Secondly, we examine Ming China's approach to indirect rule among other early modern experiments. We discuss how bureaucratic knowledge was mediated through local administrators, specialists, clerks, and frontier officials who operated within distinct and often conflicting frameworks. The cases of Ming aboriginal officers and litigation specialists highlight a broader phenomenon in early modern governance: the rise of professional intermediaries who possessed legal or administrative expertise yet existed outside the normative hierarchy. The imperial system's attempts to adapt to the realities of Chinese and non-Chinese societies on the ground reveal a common tension between the early modern state’s desire for procedural control and the realities of bureaucratic delegation.

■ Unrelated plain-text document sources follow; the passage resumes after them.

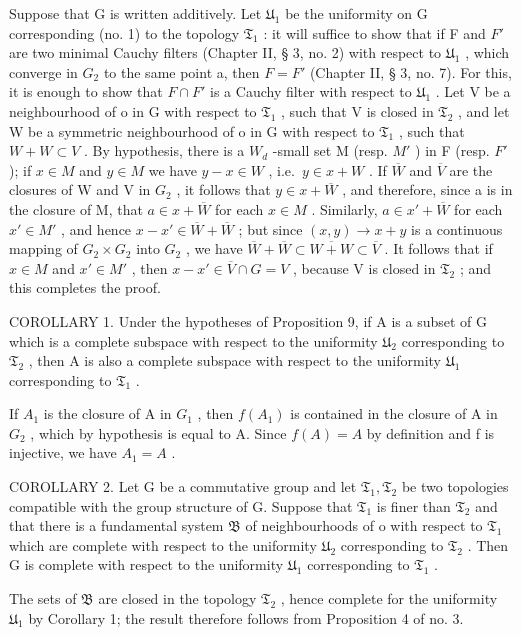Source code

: Suppose that G is written additively. Let \(\mathfrak{U}_{1}\) be the uniformity on G corresponding (no. 1) to the topology \(\mathfrak{T}_{1}\) : it will suffice to show that if F and \(F'\) are two minimal Cauchy filters (Chapter II, § 3, no. 2) with respect to \(\mathfrak{U}_{1}\) , which converge in \(G_{2}\) to the same point a, then \(F = F'\) (Chapter II, § 3, no. 7). For this, it is enough to show that \(F \cap F'\) is a Cauchy filter with respect to \(\mathfrak{U}_{1}\) . Let V be a neighbourhood of o in G with respect to \(\mathfrak{T}_{1}\) , such that V is closed in \(\mathfrak{T}_{2}\) , and let W be a symmetric neighbourhood of o in G with respect to \(\mathfrak{T}_{1}\) , such that \(W + W \subset V\) . By hypothesis, there is a \(W_{d}\) -small set M (resp. \(M'\) ) in F (resp. \(F'\) ); if \(x \in M\) and \(y \in M\) we have \(y - x \in W\) , i.e.~\(y \in x + W\) . If \(\overline{W}\) and \(\overline{V}\) are the closures of W and V in \(G_{2}\) , it follows that \(y \in x + \overline{W}\) , and therefore, since a is in the closure of M, that \(a \in x + \overline{W}\) for each \(x \in M\) . Similarly, \(a \in x' + \overline{W}\) for each \(x' \in M'\) , and hence \(x - x' \in \overline{W} + \overline{W}\) ; but since \((x, y) \to x + y\) is a continuous mapping of \(G_{2} \times G_{2}\) into \(G_{2}\) , we have \(\overline{W} + \overline{W} \subset \overline{W + W} \subset \overline{V}\) . It follows that if \(x \in M\) and \(x' \in M'\) , then \(x - x' \in \overline{V} \cap G = V\) , because V is closed in \(\mathfrak{T}_{2}\) ; and this completes the proof.

COROLLARY 1. Under the hypotheses of Proposition 9, if A is a subset of G which is a complete subspace with respect to the uniformity \(\mathfrak{U}_{2}\) corresponding to \(\mathfrak{T}_{2}\) , then A is also a complete subspace with respect to the uniformity \(\mathfrak{U}_{1}\) corresponding to \(\mathfrak{T}_{1}\) .

If \(A_{1}\) is the closure of A in \(G_{1}\) , then \(f(A_{1})\) is contained in the closure of A in \(G_{2}\) , which by hypothesis is equal to A. Since \(f(A)=A\) by definition and f is injective, we have \(A_{1}=A\) .

COROLLARY 2. Let G be a commutative group and let \(\mathfrak{T}_1, \mathfrak{T}_2\) be two topologies compatible with the group structure of G. Suppose that \(\mathfrak{T}_1\) is finer than \(\mathfrak{T}_2\) and that there is a fundamental system \(\mathfrak{B}\) of neighbourhoods of o with respect to \(\mathfrak{T}_1\) which are complete with respect to the uniformity \(\mathfrak{U}_2\) corresponding to \(\mathfrak{T}_2\) . Then G is complete with respect to the uniformity \(\mathfrak{U}_1\) corresponding to \(\mathfrak{T}_1\) .

The sets of \(\mathfrak{B}\) are closed in the topology \(\mathfrak{T}_{2}\) , hence complete for the uniformity \(\mathfrak{U}_{1}\) by Corollary 1; the result therefore follows from Proposition 4 of no. 3.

Thirdly, this panel explores how early modern states attempted—and often failed—to manage the transmission of knowledge through print and other media. The proliferation of legal manuals and the strategic use of print media to expand personal influence beyond official careers in Ming China reflect a broader moment in global history when new information technologies transformed political and social authority. Data, narratives, and specialized knowledge were actively mobilized by multiple social strata, which not only reconfigured power structures but also introduced unforeseen complexities beyond state control.

The strategies of early modern governance were often shared across different contexts; well-known examples include the fiscal reforms of Europe’s monarchies, pluralistic institutions in the Spanish colonial world, and the administrative innovations of the Ottoman and Mughal Empires. By bringing Ming China into the conversation, this panel explores the interrelationship among state power, bureaucratic adaptation, and knowledge production. In doing so, we interrogate the framework of “early modernity” in a Chinese context while contributing to a more robust comparative and global history of political institutions and authority.